Scruggs was on the line as a temporary employee at Toyotetsu America, Inc. (TTAI) in Somerset when fellow worker Richard Snowden encouraged him to apply for the program. Another TTAI employee, Shenoa Merritt, also promoted the training.

"I brushed it off when I first met them," Scruggs said, "but they were kind of adamant about it."

Both had recognized the worker's interest in engineering at the factory.

"I have picked up things I learned from working with maintenance guys," he said. "They would always pull me off of the line to help them figure out a problem because I enjoyed it and they liked working with me."

Since applying for and being accepted into the SCC program, Scruggs has lost his sponsorship from the company but a portion of his education is being paid through Workforce Innovation and Opportunity Act (WIOA) funding.

The instruction is split between classroom and hands-on training.

"The hands-on is incredible," he said. "The instructors I've had every semester are great. (They) never get tired of my questions and I appreciate that."

SCC's program is doing "a good job teaching and things that maybe I don't have all the time to get into detail right now, I've got enough of a background and then I'm saving it so I can go back over it later, once I graduate," he said. "That's what I really appreciate to because it's stuff that I can go back over again as far as notes and videos."

Scruggs gave special praise to instructor Chris Bell, advisor Karen Plagge and SCC's Vice President of Workforce Solutions Alesa Johnson. "They've been fantastic," he said. "I couldn't ask for better people as far as recruiting and then making sure that you're on task and that you're focused on your career."

After he receives his AAS degree next May, Scruggs plans to transfer to Eastern Kentucky University and pursue a four-year degree. From there, he hopes to gain additional working experience--possibly at Toyota in Georgetown, KY-- where he can "hone my skills and apply what I've learned in school." It's with this experience that he hopes to have the foundation needed to enter the supersonic commercial airline field as an engineer.
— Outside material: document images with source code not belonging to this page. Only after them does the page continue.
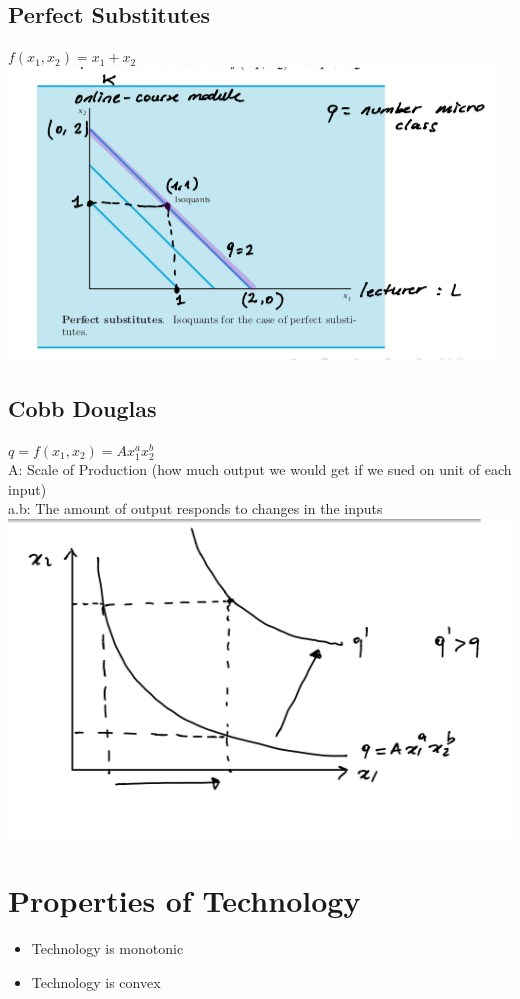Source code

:\documentclass{report}
\begin{document}
\subsection{Perfect Substitutes}
$f(x_1,x_2) = x_1+x_2$\\
\includegraphics[width = \textwidth]{econ4}
\subsection{Cobb Douglas}
$q=f(x_1,x_2)=Ax_1^ax_2^b$\\A: Scale of Production (how much output we would get if we sued on unit of each input)\\a.b: The amount of output responds to changes in the inputs\\
\includegraphics[width = \textwidth]{econ5}
\section{Properties of Technology}
\begin{defbox}
\begin{itemize}
\item Technology is monotonic
\item Technology is convex
\end{itemize}
\end{defbox}
\end{document}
As for taking his first steps toward this goal through SCC's KY FAME Advanced Manufacturing Technician program, Scruggs says, "I would highly recommend it."
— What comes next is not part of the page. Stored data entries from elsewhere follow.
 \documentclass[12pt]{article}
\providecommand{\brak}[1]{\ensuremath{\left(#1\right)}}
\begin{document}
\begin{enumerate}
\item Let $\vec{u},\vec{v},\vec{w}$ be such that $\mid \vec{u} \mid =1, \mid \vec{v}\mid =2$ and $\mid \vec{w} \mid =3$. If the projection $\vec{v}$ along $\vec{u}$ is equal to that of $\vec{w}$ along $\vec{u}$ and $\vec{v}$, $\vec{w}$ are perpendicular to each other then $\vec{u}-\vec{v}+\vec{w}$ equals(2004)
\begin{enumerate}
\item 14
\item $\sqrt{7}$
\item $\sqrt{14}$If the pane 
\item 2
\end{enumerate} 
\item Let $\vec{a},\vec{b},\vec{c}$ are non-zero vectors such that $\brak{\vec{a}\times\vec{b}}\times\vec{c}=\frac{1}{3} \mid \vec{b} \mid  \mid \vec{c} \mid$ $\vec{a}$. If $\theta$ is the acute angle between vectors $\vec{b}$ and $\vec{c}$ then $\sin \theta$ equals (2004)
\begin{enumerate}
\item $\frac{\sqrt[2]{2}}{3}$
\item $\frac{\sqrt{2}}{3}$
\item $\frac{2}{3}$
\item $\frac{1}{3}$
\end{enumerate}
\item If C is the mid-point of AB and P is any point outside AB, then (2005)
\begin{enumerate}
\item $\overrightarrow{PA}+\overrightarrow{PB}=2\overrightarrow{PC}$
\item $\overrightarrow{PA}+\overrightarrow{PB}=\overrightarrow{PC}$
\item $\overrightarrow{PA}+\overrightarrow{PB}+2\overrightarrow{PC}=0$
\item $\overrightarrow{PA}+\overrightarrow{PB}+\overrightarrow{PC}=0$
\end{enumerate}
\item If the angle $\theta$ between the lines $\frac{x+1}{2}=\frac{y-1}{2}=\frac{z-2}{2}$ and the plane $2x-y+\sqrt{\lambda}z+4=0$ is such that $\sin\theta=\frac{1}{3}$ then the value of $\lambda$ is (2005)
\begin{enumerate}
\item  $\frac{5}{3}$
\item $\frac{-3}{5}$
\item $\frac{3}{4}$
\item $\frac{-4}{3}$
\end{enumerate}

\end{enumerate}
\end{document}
"We are so appreciative of our partnership with KAM and all of our manufacturing partners across the Commonwealth," KCTCS Chancellor Kris Williams said. "We're extremely proud of our KAM Rising Stars from each of the 16 colleges. We invite manufacturers who need skilled workers to talk with us about the many ways they can work with our colleges to help prepare more Kentuckians for the workforce."

"We are proud to partner with KCTCS to recognize these hardworking students along with the colleges that provide them with the tools they need to succeed in skilled trade careers," said Lee Lingo, Executive Director of KAM. "We'd like to offer our congratulations to the first-ever Rising Star recipients and we look forward to watching them grow in their careers."

Due to COVID-19 KAM was unable to host an awards ceremony but students will receive hand-delivered awards from Lingo. The Rising Star awards will be given on an annual basis each October to celebrate Manufacturing Month and the future of the manufacturing workforce.